YOUR ASSIGNMENT
Print nothing but the lines below starting at the line that holds "de Procesamiento de" and ending at the line that holds "En la última", including both, each exactly as written.

Dataset excerpts:

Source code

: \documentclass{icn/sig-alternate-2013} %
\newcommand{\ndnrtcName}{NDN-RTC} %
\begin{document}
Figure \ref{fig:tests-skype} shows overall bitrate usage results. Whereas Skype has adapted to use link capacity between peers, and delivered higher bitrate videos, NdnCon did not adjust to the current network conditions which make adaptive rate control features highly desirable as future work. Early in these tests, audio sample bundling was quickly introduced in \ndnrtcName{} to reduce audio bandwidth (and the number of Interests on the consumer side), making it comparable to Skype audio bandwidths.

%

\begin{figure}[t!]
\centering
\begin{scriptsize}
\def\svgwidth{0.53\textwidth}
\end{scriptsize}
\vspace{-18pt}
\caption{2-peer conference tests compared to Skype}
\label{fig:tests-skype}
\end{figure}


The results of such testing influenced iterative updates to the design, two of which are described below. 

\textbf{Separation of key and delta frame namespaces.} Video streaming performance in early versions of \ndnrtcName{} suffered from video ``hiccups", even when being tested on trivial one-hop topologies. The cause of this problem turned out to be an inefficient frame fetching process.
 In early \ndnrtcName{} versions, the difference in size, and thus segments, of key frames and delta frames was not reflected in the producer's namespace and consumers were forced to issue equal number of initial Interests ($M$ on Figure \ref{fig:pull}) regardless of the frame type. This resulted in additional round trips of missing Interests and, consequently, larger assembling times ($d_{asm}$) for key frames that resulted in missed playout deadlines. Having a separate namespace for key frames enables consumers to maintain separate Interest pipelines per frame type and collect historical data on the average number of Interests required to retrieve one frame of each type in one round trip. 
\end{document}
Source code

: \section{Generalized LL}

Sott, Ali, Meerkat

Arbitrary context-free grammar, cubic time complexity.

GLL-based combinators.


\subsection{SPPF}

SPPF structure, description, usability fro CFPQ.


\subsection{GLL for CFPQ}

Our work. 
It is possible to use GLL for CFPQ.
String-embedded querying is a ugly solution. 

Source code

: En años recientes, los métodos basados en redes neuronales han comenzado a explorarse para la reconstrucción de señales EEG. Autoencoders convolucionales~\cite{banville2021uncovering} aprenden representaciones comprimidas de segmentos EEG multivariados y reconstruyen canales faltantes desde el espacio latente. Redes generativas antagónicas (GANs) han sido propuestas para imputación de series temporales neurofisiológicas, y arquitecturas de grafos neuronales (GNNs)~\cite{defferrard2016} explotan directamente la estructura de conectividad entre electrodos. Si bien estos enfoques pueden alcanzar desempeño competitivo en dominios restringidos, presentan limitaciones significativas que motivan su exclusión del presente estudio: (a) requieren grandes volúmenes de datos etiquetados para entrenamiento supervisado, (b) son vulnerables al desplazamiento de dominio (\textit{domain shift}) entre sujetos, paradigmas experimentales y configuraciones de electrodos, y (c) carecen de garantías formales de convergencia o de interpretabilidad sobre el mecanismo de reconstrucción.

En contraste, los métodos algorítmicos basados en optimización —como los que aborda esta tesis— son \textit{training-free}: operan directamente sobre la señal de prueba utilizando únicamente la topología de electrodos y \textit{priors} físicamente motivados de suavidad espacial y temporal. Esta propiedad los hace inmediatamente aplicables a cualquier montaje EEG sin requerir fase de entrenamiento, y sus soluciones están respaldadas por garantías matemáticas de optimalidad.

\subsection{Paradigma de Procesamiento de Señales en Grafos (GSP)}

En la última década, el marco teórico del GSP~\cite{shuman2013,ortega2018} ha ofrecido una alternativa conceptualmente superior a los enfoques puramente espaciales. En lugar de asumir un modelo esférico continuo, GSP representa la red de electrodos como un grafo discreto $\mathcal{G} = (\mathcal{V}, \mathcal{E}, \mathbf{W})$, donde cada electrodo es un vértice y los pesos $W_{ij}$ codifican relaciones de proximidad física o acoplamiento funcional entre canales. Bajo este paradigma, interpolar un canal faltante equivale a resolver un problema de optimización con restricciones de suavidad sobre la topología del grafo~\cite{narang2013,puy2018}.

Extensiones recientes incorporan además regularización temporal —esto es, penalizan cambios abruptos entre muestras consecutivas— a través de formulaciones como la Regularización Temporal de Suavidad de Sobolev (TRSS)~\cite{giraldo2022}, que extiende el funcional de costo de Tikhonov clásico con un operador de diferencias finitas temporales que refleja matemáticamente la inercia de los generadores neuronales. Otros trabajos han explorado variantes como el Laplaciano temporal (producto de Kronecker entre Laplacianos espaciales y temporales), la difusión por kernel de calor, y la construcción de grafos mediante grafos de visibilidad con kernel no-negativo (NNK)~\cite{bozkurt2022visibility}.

RESULT OF THIS TASK
\subsection{Paradigma de Procesamiento de Señales en Grafos (GSP)}

En la última década, el marco teórico del GSP~\cite{shuman2013,ortega2018} ha ofrecido una alternativa conceptualmente superior a los enfoques puramente espaciales. En lugar de asumir un modelo esférico continuo, GSP representa la red de electrodos como un grafo discreto $\mathcal{G} = (\mathcal{V}, \mathcal{E}, \mathbf{W})$, donde cada electrodo es un vértice y los pesos $W_{ij}$ codifican relaciones de proximidad física o acoplamiento funcional entre canales. Bajo este paradigma, interpolar un canal faltante equivale a resolver un problema de optimización con restricciones de suavidad sobre la topología del grafo~\cite{narang2013,puy2018}.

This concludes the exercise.